• Problem to solve
Among the entries below, please show each line that carries the word "cada".

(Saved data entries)
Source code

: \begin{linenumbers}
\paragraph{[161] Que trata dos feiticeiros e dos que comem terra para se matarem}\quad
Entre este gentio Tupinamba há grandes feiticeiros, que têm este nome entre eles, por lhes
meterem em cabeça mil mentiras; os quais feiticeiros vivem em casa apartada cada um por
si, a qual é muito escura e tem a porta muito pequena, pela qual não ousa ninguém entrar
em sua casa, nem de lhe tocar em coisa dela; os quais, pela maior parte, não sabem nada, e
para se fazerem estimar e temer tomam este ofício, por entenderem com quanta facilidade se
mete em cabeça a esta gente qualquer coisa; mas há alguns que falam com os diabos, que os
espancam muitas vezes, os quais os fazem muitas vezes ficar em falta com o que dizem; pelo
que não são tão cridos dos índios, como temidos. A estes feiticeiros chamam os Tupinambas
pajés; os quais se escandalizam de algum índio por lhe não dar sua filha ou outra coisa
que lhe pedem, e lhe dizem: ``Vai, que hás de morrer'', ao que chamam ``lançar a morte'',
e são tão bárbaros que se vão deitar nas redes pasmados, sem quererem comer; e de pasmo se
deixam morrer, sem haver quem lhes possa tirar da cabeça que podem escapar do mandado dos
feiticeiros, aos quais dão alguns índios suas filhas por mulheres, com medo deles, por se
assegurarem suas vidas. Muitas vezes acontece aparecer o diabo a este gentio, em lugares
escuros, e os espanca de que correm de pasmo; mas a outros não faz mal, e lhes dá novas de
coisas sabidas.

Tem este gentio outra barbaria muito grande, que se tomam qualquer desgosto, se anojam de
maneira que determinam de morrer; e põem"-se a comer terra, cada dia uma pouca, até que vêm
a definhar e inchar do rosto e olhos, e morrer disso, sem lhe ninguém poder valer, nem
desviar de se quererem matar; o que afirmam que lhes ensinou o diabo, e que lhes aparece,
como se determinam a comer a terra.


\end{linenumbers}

• Output for this exercise
meterem em cabeça mil mentiras; os quais feiticeiros vivem em casa apartada cada um por
maneira que determinam de morrer; e põem"-se a comer terra, cada dia uma pouca, até que vêm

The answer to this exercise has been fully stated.